Saturday, November 10, 2012

Healthy Holiday Eating..





The holiday season is upon us.. and the smell of turkey and pie in the oven is just too much for one to resist.  The holiday season is such a challenging time for all of us.. especially if you are watching your waste line and doing so well with your diet.  There are several things that you can do before heading over to grandma's house and going wild on the appetizers and main entree.

1.  Eat before you go:   IF you can, I would eat a light healthy snack such as cut up fruits and veggies, hummus dip, maybe a smoothie or salad.  This will help fill you up a bit so you are not ravenous when you arrive. 

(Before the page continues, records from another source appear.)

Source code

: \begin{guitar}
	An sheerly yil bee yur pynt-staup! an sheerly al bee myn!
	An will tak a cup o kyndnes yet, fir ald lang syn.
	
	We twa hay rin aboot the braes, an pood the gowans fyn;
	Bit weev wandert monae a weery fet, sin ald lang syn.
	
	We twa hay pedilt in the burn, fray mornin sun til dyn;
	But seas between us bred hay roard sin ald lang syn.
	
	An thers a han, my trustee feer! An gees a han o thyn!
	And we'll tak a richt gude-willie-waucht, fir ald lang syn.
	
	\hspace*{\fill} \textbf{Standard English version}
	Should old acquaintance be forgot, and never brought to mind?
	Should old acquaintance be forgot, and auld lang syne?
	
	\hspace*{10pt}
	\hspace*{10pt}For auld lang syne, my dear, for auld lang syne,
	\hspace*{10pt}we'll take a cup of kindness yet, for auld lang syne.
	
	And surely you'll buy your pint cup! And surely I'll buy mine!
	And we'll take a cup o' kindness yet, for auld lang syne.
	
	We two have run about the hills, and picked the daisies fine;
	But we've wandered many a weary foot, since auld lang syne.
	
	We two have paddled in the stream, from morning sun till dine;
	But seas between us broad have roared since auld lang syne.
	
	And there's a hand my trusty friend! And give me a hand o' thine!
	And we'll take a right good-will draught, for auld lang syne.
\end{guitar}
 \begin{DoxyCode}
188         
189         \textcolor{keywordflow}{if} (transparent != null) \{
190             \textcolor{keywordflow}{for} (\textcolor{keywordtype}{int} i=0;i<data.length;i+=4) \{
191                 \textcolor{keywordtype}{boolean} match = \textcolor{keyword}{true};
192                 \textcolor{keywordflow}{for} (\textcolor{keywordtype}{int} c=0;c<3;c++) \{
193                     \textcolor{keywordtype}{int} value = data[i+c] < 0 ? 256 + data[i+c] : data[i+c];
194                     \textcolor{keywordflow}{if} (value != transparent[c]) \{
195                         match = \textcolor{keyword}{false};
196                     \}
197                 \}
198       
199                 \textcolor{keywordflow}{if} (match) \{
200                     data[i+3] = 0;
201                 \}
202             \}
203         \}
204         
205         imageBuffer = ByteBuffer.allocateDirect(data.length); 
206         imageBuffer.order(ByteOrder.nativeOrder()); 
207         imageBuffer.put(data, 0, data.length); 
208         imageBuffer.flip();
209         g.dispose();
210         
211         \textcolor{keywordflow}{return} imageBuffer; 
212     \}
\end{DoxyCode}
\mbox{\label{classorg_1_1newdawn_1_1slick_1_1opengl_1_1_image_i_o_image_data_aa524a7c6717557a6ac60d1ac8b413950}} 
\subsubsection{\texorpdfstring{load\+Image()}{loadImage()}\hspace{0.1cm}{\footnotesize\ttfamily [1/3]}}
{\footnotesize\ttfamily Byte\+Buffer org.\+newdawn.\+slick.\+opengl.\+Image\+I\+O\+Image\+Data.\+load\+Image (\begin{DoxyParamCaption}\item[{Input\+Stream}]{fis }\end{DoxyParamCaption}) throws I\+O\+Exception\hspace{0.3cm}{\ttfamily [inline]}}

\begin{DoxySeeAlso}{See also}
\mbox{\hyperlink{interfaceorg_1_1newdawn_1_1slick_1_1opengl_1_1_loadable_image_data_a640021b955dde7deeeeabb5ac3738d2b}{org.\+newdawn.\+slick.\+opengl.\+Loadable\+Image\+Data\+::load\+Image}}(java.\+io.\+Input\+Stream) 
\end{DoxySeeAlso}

2.  Bring a healthy appetizer and main entree dish (just in case):  Be prepared that there will probably be some not-so-nutritious snacks and entrees at the main meal.  So I would have a back-up plan just in case.  Maybe make some yummy fruit dips, dark chocolate to keep the sweet tooth at bay.  Here are some great ideas from the blog 3 Fat Chicks on a Diet:

1. Turkey and Cheese Roll Ups

These snacks are a great source of protein and make for a nice deviation from all of the sugary treats sure to be present throughout the season. Purchase some turkey deli meat and some thinly sliced low fat cheese, such as Swiss. Roll a slice of turkey and a slice of cheese together, then cut the roll into thirds or fourths and place a toothpick in each piece. Eat a few of these filling snacks and it’ll be easier to pass up that second cookie.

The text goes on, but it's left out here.